(Stored dataset items)
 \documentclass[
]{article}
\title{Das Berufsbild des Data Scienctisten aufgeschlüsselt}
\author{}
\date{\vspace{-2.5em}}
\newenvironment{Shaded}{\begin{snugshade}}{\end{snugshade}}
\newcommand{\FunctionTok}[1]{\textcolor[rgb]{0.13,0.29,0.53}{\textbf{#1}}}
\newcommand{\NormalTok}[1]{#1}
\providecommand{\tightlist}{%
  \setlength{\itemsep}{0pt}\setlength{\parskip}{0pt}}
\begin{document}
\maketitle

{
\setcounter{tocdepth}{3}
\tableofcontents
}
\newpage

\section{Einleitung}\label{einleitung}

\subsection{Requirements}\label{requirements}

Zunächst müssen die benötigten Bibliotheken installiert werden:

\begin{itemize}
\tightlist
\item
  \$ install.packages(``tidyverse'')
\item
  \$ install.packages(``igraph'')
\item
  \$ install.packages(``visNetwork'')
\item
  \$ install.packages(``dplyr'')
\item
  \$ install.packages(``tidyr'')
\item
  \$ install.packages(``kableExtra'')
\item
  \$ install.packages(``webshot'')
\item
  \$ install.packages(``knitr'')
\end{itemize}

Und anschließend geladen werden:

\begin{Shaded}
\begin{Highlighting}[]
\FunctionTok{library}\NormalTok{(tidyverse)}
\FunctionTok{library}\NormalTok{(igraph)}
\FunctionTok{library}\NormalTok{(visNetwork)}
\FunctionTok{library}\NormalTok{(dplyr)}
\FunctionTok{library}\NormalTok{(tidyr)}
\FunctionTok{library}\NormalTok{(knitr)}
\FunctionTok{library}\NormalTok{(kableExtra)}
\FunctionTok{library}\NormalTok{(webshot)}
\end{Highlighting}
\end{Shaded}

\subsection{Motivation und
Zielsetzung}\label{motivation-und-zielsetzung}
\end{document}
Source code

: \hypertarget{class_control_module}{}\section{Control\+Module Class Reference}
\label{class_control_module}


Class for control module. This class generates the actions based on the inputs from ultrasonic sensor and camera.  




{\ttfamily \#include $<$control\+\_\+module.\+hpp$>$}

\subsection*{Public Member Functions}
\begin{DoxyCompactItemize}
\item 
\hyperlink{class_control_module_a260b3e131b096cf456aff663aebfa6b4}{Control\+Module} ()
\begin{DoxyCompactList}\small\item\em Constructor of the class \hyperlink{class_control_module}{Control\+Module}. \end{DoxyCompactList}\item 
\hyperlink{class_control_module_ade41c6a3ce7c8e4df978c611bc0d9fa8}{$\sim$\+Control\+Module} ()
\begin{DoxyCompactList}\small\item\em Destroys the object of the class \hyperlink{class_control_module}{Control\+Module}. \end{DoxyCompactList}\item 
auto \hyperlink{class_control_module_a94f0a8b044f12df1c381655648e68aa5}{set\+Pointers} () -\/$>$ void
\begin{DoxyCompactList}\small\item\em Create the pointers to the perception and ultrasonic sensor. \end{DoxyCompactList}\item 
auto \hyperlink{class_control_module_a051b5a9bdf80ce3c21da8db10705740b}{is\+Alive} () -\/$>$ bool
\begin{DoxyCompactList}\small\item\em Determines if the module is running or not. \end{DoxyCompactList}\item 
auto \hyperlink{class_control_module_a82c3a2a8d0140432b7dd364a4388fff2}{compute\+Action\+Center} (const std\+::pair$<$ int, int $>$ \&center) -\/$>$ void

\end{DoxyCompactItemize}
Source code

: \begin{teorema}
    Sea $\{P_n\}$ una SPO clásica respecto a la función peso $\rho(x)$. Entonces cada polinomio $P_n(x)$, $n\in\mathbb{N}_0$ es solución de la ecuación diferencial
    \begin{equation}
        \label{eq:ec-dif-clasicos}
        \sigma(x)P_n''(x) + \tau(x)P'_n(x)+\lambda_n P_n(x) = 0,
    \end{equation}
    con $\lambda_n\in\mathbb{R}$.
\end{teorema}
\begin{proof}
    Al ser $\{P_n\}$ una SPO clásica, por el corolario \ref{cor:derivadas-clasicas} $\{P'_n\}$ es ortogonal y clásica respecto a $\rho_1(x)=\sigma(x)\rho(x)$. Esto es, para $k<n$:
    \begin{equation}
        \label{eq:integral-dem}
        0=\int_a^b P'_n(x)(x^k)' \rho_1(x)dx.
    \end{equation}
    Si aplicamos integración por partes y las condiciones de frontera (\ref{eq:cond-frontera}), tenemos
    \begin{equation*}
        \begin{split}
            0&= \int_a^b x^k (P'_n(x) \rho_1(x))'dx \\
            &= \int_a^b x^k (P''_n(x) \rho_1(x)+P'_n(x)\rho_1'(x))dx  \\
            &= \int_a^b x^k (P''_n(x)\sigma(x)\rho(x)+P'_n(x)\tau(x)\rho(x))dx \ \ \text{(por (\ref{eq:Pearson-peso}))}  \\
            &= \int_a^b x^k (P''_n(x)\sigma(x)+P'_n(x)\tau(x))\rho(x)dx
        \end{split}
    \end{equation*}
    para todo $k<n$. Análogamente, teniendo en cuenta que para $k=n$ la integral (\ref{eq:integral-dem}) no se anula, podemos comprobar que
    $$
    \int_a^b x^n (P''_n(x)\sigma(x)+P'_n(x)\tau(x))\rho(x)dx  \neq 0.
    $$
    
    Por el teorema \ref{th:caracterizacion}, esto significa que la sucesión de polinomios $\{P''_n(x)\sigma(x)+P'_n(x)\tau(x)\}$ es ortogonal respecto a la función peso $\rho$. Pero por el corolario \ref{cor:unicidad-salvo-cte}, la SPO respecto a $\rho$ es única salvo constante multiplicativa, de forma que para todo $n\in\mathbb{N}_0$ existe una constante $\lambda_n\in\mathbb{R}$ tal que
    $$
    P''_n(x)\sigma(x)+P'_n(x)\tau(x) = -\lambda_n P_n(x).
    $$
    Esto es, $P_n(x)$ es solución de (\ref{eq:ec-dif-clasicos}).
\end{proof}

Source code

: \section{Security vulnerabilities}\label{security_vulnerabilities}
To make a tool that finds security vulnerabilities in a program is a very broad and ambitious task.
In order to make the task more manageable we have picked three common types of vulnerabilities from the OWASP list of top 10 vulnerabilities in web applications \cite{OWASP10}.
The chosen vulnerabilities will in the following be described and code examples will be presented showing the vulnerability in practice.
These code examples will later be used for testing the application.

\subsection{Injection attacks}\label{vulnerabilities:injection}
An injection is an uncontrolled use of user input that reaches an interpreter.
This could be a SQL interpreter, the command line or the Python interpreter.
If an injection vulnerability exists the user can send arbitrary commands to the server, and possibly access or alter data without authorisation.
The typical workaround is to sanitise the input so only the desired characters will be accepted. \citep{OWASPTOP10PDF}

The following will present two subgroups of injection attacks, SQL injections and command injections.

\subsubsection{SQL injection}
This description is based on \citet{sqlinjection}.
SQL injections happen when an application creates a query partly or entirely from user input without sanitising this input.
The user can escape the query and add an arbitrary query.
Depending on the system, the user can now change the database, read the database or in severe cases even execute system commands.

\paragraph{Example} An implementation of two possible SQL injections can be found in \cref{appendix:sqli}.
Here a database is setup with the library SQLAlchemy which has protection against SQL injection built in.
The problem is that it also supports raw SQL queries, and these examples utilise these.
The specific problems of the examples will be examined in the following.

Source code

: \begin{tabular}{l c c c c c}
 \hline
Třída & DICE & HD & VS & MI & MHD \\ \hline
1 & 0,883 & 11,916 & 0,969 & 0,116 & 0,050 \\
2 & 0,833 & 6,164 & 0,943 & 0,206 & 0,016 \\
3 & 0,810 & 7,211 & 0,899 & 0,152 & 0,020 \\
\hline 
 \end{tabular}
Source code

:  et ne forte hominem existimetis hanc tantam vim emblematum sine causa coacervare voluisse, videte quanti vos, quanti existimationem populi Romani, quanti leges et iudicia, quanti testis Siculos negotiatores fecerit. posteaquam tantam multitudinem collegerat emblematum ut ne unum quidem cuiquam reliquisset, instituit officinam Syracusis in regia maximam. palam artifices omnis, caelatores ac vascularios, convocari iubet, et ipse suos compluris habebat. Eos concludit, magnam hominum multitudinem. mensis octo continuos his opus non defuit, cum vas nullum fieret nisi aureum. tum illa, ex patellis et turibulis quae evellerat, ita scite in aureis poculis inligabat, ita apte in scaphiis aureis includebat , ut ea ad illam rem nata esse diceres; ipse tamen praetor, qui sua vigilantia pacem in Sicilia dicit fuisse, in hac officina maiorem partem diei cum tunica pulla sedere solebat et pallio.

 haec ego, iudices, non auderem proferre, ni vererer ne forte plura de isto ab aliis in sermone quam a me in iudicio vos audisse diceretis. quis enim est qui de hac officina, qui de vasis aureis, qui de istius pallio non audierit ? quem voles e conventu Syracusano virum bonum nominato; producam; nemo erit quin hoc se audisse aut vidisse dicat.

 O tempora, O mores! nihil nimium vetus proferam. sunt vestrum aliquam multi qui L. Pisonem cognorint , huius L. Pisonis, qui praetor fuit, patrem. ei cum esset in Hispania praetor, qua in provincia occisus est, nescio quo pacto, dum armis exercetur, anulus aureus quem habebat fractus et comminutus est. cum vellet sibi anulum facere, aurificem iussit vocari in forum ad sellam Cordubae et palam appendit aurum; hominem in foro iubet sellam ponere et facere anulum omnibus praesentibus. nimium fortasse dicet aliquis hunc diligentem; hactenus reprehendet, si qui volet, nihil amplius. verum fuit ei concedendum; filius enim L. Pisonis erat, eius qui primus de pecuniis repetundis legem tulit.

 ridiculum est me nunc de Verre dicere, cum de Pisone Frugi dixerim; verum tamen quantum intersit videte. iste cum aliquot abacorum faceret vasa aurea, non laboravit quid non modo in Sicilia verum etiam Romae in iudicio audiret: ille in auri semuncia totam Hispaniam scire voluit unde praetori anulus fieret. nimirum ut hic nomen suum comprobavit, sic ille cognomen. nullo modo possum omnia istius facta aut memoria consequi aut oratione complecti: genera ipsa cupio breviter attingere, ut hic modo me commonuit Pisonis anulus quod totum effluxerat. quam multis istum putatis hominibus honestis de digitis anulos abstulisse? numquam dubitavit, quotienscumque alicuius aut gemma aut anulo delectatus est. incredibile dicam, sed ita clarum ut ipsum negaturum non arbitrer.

▶ [GOAL OF THE EXERCISE]
Looking at the data above, return every line from the one with "These code examples" down to the one with "This description is", exactly and inclusively.

▶ [WRITTEN ANSWER]
These code examples will later be used for testing the application.

\subsection{Injection attacks}\label{vulnerabilities:injection}
An injection is an uncontrolled use of user input that reaches an interpreter.
This could be a SQL interpreter, the command line or the Python interpreter.
If an injection vulnerability exists the user can send arbitrary commands to the server, and possibly access or alter data without authorisation.
The typical workaround is to sanitise the input so only the desired characters will be accepted. \citep{OWASPTOP10PDF}

The following will present two subgroups of injection attacks, SQL injections and command injections.

\subsubsection{SQL injection}
This description is based on \citet{sqlinjection}.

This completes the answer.